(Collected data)
========================================================================

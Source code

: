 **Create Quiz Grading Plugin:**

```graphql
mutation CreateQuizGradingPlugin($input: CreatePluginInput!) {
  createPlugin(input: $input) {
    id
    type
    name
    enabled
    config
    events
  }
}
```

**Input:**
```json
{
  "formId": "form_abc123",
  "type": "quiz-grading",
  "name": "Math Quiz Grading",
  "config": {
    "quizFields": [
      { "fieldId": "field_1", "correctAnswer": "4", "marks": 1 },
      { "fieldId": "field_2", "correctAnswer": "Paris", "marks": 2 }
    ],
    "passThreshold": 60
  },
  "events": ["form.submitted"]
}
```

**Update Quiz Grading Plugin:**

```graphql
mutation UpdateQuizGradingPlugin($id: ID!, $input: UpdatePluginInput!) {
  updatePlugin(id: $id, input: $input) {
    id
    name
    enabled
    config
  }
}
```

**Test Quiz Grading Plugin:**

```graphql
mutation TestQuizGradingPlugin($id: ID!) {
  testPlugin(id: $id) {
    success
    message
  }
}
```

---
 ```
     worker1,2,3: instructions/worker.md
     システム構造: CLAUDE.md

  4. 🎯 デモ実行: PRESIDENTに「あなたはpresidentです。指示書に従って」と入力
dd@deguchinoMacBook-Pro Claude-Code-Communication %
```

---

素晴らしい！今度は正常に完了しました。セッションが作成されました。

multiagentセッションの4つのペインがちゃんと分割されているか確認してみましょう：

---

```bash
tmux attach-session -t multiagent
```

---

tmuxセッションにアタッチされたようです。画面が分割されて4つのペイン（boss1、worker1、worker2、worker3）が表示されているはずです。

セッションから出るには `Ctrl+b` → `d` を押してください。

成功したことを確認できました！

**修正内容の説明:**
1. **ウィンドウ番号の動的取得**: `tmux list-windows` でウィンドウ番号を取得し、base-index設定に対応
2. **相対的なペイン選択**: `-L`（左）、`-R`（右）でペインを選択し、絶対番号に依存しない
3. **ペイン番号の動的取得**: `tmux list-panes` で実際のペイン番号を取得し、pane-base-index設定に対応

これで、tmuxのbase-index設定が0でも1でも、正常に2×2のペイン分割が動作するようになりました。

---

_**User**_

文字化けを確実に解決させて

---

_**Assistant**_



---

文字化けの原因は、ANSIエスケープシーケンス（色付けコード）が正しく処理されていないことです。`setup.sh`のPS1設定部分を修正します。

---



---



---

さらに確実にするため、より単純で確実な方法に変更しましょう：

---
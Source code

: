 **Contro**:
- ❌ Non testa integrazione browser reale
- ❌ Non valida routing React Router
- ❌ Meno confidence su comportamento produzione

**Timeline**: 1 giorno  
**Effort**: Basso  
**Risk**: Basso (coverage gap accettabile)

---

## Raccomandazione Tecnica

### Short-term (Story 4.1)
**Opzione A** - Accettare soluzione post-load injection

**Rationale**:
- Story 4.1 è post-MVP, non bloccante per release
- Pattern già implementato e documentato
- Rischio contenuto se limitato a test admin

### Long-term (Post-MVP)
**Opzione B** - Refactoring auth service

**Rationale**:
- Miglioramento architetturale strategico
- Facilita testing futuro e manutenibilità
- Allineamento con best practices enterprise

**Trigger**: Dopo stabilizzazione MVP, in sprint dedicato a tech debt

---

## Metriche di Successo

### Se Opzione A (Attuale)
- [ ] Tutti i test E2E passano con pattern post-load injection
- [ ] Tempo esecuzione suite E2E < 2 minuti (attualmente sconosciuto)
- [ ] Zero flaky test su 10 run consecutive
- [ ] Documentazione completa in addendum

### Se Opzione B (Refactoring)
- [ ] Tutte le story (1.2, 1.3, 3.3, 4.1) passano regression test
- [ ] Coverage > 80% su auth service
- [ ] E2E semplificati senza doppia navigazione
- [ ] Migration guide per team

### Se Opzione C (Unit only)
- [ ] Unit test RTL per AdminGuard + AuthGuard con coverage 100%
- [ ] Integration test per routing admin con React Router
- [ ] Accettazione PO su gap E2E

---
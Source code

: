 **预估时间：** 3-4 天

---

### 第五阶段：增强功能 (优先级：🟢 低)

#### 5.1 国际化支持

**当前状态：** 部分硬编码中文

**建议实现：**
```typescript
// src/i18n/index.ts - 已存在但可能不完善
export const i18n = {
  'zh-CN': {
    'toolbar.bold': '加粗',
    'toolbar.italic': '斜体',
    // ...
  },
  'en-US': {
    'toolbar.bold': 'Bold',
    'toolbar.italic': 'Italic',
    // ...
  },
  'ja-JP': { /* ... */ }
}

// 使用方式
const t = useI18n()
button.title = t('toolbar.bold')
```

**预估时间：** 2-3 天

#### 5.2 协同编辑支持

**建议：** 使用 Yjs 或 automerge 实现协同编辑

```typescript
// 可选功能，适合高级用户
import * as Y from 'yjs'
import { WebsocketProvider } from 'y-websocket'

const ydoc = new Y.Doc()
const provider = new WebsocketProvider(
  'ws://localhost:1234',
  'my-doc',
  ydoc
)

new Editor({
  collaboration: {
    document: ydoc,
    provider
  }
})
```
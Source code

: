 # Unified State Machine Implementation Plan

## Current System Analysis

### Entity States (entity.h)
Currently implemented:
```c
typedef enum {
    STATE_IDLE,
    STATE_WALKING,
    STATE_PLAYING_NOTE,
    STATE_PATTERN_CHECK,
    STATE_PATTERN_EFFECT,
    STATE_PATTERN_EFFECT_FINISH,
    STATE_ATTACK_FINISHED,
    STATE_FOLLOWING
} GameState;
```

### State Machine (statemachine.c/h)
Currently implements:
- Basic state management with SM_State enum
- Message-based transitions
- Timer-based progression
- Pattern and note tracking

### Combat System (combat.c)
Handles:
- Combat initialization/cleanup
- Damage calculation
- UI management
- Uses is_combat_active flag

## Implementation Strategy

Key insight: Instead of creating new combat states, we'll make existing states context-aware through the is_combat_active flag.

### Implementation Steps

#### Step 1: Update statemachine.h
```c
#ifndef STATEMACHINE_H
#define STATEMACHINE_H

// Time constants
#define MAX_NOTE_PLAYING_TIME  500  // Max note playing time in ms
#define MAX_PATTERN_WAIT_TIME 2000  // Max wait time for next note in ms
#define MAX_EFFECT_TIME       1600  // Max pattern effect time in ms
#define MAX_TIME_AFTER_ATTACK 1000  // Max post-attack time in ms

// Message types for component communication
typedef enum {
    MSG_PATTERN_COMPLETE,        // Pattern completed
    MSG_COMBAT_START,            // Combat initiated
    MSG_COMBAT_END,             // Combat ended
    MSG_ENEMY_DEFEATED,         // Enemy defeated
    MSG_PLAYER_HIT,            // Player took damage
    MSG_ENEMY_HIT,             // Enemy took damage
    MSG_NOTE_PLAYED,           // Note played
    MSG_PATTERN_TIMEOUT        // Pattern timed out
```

========================================================================

Copy every entry exactly; no part may be left out.

= Solution to the problem =
Source code

: **Create Quiz Grading Plugin:**

```graphql
mutation CreateQuizGradingPlugin($input: CreatePluginInput!) {
  createPlugin(input: $input) {
    id
    type
    name
    enabled
    config
    events
  }
}
```

**Input:**
```json
{
  "formId": "form_abc123",
  "type": "quiz-grading",
  "name": "Math Quiz Grading",
  "config": {
    "quizFields": [
      { "fieldId": "field_1", "correctAnswer": "4", "marks": 1 },
      { "fieldId": "field_2", "correctAnswer": "Paris", "marks": 2 }
    ],
    "passThreshold": 60
  },
  "events": ["form.submitted"]
}
```

**Update Quiz Grading Plugin:**

```graphql
mutation UpdateQuizGradingPlugin($id: ID!, $input: UpdatePluginInput!) {
  updatePlugin(id: $id, input: $input) {
    id
    name
    enabled
    config
  }
}
```

**Test Quiz Grading Plugin:**

```graphql
mutation TestQuizGradingPlugin($id: ID!) {
  testPlugin(id: $id) {
    success
    message
  }
}
```

---
 ```
     worker1,2,3: instructions/worker.md
     システム構造: CLAUDE.md

  4. 🎯 デモ実行: PRESIDENTに「あなたはpresidentです。指示書に従って」と入力
dd@deguchinoMacBook-Pro Claude-Code-Communication %
```

---

素晴らしい！今度は正常に完了しました。セッションが作成されました。

multiagentセッションの4つのペインがちゃんと分割されているか確認してみましょう：

---

```bash
tmux attach-session -t multiagent
```

---

tmuxセッションにアタッチされたようです。画面が分割されて4つのペイン（boss1、worker1、worker2、worker3）が表示されているはずです。

セッションから出るには `Ctrl+b` → `d` を押してください。

成功したことを確認できました！

**修正内容の説明:**
1. **ウィンドウ番号の動的取得**: `tmux list-windows` でウィンドウ番号を取得し、base-index設定に対応
2. **相対的なペイン選択**: `-L`（左）、`-R`（右）でペインを選択し、絶対番号に依存しない
3. **ペイン番号の動的取得**: `tmux list-panes` で実際のペイン番号を取得し、pane-base-index設定に対応

これで、tmuxのbase-index設定が0でも1でも、正常に2×2のペイン分割が動作するようになりました。

---

_**User**_

文字化けを確実に解決させて

---

_**Assistant**_



---

文字化けの原因は、ANSIエスケープシーケンス（色付けコード）が正しく処理されていないことです。`setup.sh`のPS1設定部分を修正します。

---



---



---

さらに確実にするため、より単純で確実な方法に変更しましょう：

---
Source code

: **Contro**:
- ❌ Non testa integrazione browser reale
- ❌ Non valida routing React Router
- ❌ Meno confidence su comportamento produzione

**Timeline**: 1 giorno  
**Effort**: Basso  
**Risk**: Basso (coverage gap accettabile)

---

## Raccomandazione Tecnica

### Short-term (Story 4.1)
**Opzione A** - Accettare soluzione post-load injection

**Rationale**:
- Story 4.1 è post-MVP, non bloccante per release
- Pattern già implementato e documentato
- Rischio contenuto se limitato a test admin

### Long-term (Post-MVP)
**Opzione B** - Refactoring auth service

**Rationale**:
- Miglioramento architetturale strategico
- Facilita testing futuro e manutenibilità
- Allineamento con best practices enterprise

**Trigger**: Dopo stabilizzazione MVP, in sprint dedicato a tech debt

---

## Metriche di Successo

### Se Opzione A (Attuale)
- [ ] Tutti i test E2E passano con pattern post-load injection
- [ ] Tempo esecuzione suite E2E < 2 minuti (attualmente sconosciuto)
- [ ] Zero flaky test su 10 run consecutive
- [ ] Documentazione completa in addendum

### Se Opzione B (Refactoring)
- [ ] Tutte le story (1.2, 1.3, 3.3, 4.1) passano regression test
- [ ] Coverage > 80% su auth service
- [ ] E2E semplificati senza doppia navigazione
- [ ] Migration guide per team

### Se Opzione C (Unit only)
- [ ] Unit test RTL per AdminGuard + AuthGuard con coverage 100%
- [ ] Integration test per routing admin con React Router
- [ ] Accettazione PO su gap E2E

---
Source code

: **预估时间：** 3-4 天

---

### 第五阶段：增强功能 (优先级：🟢 低)

#### 5.1 国际化支持

**当前状态：** 部分硬编码中文

**建议实现：**
```typescript
// src/i18n/index.ts - 已存在但可能不完善
export const i18n = {
  'zh-CN': {
    'toolbar.bold': '加粗',
    'toolbar.italic': '斜体',
    // ...
  },
  'en-US': {
    'toolbar.bold': 'Bold',
    'toolbar.italic': 'Italic',
    // ...
  },
  'ja-JP': { /* ... */ }
}

// 使用方式
const t = useI18n()
button.title = t('toolbar.bold')
```

**预估时间：** 2-3 天

#### 5.2 协同编辑支持

**建议：** 使用 Yjs 或 automerge 实现协同编辑

```typescript
// 可选功能，适合高级用户
import * as Y from 'yjs'
import { WebsocketProvider } from 'y-websocket'

const ydoc = new Y.Doc()
const provider = new WebsocketProvider(
  'ws://localhost:1234',
  'my-doc',
  ydoc
)

new Editor({
  collaboration: {
    document: ydoc,
    provider
  }
})
```
Source code

: # Unified State Machine Implementation Plan

## Current System Analysis

### Entity States (entity.h)
Currently implemented:
```c
typedef enum {
    STATE_IDLE,
    STATE_WALKING,
    STATE_PLAYING_NOTE,
    STATE_PATTERN_CHECK,
    STATE_PATTERN_EFFECT,
    STATE_PATTERN_EFFECT_FINISH,
    STATE_ATTACK_FINISHED,
    STATE_FOLLOWING
} GameState;
```

### State Machine (statemachine.c/h)
Currently implements:
- Basic state management with SM_State enum
- Message-based transitions
- Timer-based progression
- Pattern and note tracking

### Combat System (combat.c)
Handles:
- Combat initialization/cleanup
- Damage calculation
- UI management
- Uses is_combat_active flag

## Implementation Strategy

Key insight: Instead of creating new combat states, we'll make existing states context-aware through the is_combat_active flag.

### Implementation Steps

#### Step 1: Update statemachine.h
```c
#ifndef STATEMACHINE_H
#define STATEMACHINE_H

// Time constants
#define MAX_NOTE_PLAYING_TIME  500  // Max note playing time in ms
#define MAX_PATTERN_WAIT_TIME 2000  // Max wait time for next note in ms
#define MAX_EFFECT_TIME       1600  // Max pattern effect time in ms
#define MAX_TIME_AFTER_ATTACK 1000  // Max post-attack time in ms

// Message types for component communication
typedef enum {
    MSG_PATTERN_COMPLETE,        // Pattern completed
    MSG_COMBAT_START,            // Combat initiated
    MSG_COMBAT_END,             // Combat ended
    MSG_ENEMY_DEFEATED,         // Enemy defeated
    MSG_PLAYER_HIT,            // Player took damage
    MSG_ENEMY_HIT,             // Enemy took damage
    MSG_NOTE_PLAYED,           // Note played
    MSG_PATTERN_TIMEOUT        // Pattern timed out
```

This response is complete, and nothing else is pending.